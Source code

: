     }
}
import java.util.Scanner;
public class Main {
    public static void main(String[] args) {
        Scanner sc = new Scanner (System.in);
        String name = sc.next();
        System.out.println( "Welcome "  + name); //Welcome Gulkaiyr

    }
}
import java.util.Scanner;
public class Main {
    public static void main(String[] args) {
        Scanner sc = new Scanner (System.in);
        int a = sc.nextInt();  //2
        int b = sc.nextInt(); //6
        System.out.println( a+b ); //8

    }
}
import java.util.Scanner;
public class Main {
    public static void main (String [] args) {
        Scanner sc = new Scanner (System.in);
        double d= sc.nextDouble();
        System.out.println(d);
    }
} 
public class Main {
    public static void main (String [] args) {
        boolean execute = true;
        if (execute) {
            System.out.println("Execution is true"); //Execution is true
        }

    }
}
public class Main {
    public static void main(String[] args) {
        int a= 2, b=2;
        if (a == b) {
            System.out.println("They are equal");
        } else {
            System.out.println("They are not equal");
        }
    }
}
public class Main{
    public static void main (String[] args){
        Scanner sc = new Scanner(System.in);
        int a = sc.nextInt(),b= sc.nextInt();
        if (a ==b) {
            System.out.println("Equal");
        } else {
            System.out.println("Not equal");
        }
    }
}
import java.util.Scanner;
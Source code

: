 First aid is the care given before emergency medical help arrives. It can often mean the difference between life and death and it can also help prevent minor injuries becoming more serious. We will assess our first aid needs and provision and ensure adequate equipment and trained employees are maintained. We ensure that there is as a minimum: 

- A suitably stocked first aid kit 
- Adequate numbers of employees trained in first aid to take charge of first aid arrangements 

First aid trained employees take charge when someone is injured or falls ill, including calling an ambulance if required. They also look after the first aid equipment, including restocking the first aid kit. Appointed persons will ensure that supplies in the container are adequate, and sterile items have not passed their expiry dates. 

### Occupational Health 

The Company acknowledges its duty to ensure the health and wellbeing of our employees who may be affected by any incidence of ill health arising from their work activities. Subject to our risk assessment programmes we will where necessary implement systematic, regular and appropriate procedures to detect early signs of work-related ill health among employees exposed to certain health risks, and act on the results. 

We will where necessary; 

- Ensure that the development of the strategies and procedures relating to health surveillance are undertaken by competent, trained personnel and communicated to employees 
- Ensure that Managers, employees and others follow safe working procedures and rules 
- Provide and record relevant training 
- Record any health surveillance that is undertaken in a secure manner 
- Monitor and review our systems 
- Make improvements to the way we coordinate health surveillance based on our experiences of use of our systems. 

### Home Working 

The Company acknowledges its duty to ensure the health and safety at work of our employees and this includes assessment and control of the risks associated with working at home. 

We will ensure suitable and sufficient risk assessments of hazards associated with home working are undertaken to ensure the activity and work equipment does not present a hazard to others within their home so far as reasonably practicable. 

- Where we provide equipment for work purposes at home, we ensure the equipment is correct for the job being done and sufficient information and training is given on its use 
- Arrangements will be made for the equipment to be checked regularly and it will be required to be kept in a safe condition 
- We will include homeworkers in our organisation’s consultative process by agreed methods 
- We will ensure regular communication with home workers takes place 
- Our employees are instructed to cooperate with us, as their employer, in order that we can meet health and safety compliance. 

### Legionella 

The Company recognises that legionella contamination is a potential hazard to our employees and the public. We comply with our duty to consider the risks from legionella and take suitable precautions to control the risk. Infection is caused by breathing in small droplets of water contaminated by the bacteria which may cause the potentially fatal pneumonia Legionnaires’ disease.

***

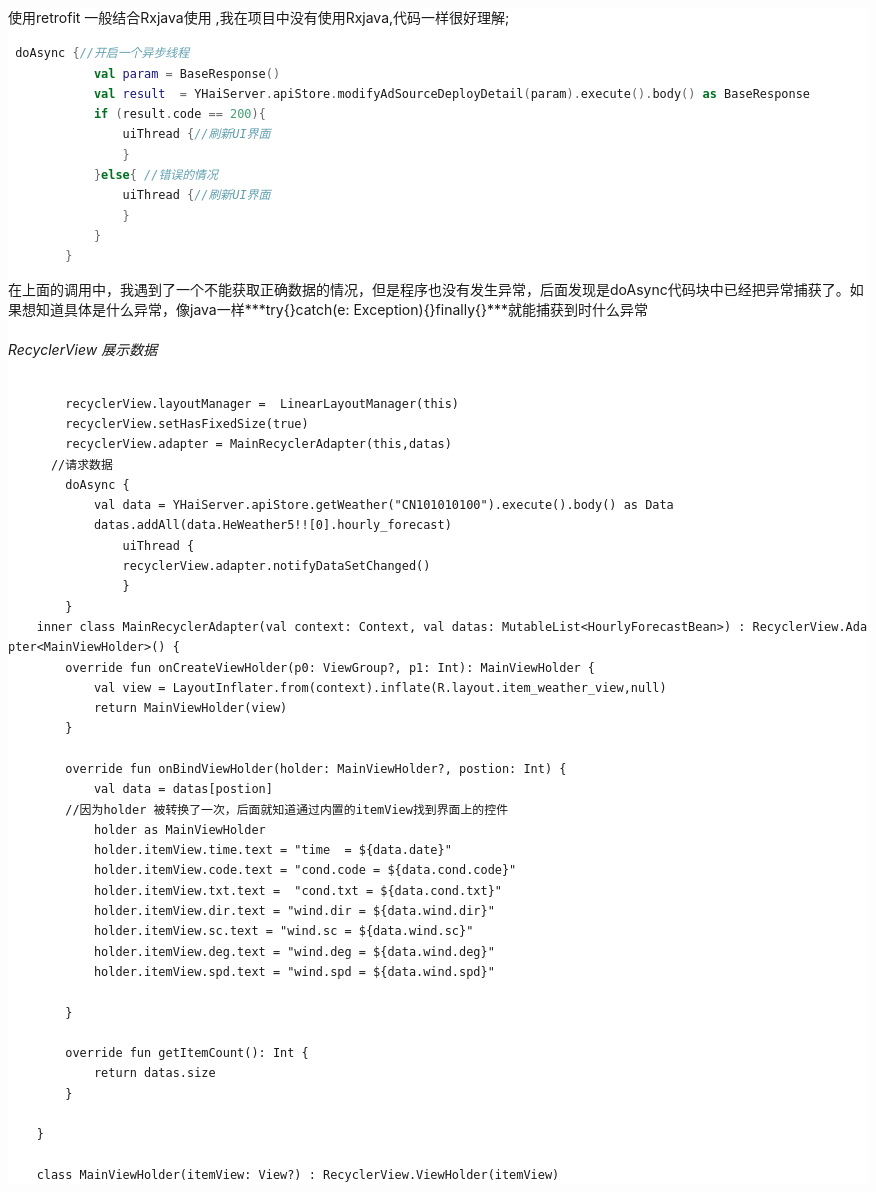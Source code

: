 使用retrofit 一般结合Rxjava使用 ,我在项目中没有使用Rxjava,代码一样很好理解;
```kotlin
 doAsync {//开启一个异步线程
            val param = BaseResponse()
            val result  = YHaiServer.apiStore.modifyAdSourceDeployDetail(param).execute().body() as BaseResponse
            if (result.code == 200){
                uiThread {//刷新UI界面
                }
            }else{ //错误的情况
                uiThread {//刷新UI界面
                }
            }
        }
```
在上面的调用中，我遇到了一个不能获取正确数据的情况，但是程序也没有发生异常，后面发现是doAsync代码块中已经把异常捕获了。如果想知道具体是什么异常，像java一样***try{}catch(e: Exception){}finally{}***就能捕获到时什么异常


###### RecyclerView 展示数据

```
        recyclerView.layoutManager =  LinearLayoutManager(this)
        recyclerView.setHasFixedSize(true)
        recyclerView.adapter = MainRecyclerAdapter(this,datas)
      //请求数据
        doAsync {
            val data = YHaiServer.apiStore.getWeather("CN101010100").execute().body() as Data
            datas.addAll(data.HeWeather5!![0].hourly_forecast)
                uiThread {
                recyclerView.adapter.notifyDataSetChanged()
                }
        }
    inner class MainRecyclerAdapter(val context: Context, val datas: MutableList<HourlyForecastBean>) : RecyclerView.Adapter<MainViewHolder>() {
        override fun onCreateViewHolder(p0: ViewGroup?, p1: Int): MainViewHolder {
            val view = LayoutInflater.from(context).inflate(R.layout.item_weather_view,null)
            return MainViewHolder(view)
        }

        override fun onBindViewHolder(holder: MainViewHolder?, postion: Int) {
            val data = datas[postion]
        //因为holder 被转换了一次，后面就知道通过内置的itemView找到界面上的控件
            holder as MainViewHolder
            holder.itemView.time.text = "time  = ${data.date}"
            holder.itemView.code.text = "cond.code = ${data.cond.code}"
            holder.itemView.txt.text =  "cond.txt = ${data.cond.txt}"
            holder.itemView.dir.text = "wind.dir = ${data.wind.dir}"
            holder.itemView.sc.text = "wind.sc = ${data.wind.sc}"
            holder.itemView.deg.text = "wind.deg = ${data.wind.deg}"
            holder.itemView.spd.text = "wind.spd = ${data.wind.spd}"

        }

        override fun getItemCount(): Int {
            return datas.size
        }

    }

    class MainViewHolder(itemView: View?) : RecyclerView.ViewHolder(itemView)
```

***

Your task:
Which of the lines above hold the word "undertaken"? Copy each one.

Solution for this task:
- Ensure that the development of the strategies and procedures relating to health surveillance are undertaken by competent, trained personnel and communicated to employees 
- Record any health surveillance that is undertaken in a secure manner 
We will ensure suitable and sufficient risk assessments of hazards associated with home working are undertaken to ensure the activity and work equipment does not present a hazard to others within their home so far as reasonably practicable. 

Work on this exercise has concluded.